=== Records ===

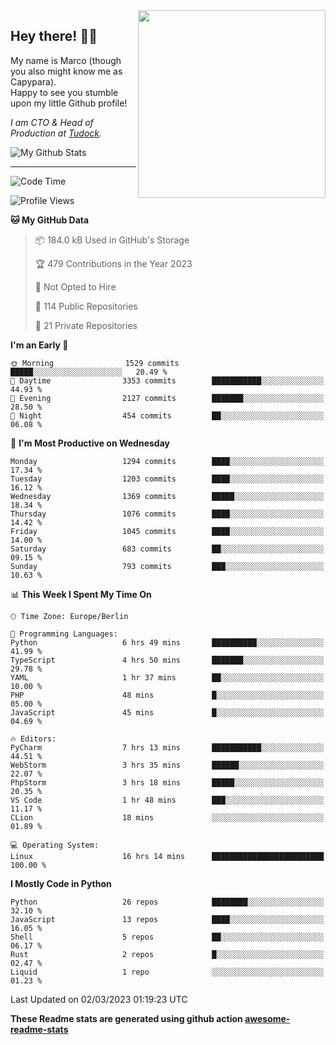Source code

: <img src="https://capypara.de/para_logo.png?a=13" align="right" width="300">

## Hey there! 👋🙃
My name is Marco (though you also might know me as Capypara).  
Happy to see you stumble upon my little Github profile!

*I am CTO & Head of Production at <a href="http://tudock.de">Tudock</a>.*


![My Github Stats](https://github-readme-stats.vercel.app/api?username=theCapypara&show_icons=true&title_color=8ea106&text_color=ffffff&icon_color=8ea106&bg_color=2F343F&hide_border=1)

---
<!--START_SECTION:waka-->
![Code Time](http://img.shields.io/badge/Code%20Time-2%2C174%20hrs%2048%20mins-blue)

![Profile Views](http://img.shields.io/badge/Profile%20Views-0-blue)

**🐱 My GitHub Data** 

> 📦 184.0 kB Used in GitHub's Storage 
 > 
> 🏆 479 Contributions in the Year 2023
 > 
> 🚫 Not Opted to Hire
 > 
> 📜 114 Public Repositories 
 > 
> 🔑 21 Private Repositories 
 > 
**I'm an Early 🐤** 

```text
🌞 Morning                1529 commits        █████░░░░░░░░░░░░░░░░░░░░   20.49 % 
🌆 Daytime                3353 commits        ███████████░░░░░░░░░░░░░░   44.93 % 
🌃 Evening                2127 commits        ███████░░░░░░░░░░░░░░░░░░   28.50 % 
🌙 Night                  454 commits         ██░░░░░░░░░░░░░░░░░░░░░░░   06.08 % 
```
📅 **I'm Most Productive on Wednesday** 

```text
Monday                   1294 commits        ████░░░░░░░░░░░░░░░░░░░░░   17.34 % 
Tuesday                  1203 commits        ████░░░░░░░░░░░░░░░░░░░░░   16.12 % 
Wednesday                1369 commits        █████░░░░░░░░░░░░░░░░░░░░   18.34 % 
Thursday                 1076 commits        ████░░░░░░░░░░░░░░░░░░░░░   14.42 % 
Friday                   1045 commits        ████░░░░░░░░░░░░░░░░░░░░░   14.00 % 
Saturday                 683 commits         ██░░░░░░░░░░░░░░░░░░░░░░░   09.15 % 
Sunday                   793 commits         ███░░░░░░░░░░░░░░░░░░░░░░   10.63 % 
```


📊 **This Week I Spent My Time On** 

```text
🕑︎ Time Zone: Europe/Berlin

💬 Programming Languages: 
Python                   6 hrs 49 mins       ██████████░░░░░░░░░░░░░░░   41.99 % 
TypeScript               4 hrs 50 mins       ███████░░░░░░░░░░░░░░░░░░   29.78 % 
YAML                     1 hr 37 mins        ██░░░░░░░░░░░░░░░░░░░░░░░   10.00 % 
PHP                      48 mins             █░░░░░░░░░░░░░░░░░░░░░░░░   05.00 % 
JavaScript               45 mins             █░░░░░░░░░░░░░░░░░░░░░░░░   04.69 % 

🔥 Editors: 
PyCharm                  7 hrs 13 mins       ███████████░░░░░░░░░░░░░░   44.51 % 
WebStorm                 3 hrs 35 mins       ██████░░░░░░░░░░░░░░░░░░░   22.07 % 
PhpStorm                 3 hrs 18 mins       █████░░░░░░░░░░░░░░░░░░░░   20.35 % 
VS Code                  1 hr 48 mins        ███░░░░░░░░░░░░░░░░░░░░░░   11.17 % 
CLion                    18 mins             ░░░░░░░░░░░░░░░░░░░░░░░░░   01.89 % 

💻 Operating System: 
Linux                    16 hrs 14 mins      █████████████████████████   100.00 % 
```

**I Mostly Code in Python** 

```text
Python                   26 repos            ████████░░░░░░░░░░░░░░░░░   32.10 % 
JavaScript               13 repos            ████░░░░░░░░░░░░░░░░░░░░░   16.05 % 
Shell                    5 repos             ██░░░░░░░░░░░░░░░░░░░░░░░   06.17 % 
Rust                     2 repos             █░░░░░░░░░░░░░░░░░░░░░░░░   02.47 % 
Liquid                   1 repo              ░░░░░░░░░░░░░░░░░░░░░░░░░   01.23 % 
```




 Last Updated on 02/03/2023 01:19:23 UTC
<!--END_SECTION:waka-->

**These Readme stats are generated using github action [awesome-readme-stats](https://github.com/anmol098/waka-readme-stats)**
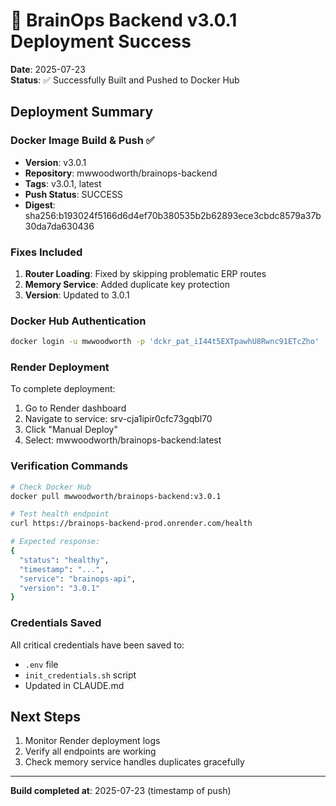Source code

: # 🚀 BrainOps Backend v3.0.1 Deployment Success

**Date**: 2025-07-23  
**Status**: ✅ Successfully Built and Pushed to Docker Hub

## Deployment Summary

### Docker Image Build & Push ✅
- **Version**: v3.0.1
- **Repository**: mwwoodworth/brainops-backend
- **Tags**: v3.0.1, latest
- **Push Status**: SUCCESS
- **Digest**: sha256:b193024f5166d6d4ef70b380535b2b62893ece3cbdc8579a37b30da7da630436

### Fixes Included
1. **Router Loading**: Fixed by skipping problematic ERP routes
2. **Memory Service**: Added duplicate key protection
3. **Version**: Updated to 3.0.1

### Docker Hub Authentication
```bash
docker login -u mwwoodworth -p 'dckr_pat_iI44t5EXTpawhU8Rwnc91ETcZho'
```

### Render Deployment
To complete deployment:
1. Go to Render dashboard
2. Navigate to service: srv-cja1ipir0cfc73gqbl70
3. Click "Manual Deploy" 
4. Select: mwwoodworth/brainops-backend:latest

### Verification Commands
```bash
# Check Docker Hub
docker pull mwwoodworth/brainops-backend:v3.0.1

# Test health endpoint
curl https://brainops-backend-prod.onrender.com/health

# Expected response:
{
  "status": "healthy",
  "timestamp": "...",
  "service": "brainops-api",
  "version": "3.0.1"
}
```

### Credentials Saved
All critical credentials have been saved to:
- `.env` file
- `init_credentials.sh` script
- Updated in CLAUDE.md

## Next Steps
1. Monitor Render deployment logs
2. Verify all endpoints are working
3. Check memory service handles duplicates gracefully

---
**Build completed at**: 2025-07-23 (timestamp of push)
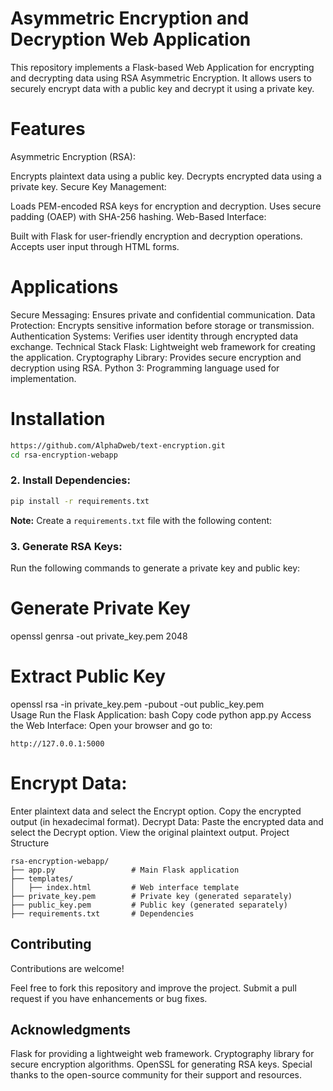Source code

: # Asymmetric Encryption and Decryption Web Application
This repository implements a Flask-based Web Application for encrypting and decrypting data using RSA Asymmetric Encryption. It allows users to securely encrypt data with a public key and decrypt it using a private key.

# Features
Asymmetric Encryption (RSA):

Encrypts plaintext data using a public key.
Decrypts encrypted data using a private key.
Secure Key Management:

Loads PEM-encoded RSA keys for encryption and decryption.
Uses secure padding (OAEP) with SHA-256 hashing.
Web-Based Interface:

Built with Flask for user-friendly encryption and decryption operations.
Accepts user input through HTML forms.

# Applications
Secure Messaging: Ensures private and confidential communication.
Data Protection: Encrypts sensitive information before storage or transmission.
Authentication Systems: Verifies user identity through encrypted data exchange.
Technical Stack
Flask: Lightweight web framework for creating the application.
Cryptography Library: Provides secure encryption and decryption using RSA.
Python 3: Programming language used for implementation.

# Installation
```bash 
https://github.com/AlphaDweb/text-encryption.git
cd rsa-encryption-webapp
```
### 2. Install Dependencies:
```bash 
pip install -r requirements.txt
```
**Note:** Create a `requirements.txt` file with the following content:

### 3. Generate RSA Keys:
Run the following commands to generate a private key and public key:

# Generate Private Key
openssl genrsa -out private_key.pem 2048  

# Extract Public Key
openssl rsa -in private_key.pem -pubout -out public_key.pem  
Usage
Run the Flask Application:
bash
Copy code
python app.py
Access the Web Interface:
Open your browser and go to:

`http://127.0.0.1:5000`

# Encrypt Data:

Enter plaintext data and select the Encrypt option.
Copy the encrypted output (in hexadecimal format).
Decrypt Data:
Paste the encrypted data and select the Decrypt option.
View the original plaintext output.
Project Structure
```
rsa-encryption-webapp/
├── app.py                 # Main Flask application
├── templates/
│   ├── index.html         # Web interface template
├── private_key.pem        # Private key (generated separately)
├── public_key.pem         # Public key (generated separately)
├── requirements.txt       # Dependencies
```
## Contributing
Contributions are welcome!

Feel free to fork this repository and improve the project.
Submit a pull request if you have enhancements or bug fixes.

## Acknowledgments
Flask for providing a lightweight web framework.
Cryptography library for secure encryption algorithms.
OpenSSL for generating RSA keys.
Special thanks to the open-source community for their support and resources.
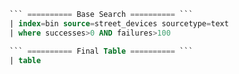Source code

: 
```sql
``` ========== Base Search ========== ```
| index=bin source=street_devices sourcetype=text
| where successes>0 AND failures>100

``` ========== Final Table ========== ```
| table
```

===

Work task: Every line that contains the string "framework" should be copied from the records.

Result of the task:
Flask: Lightweight web framework for creating the application.
Flask for providing a lightweight web framework.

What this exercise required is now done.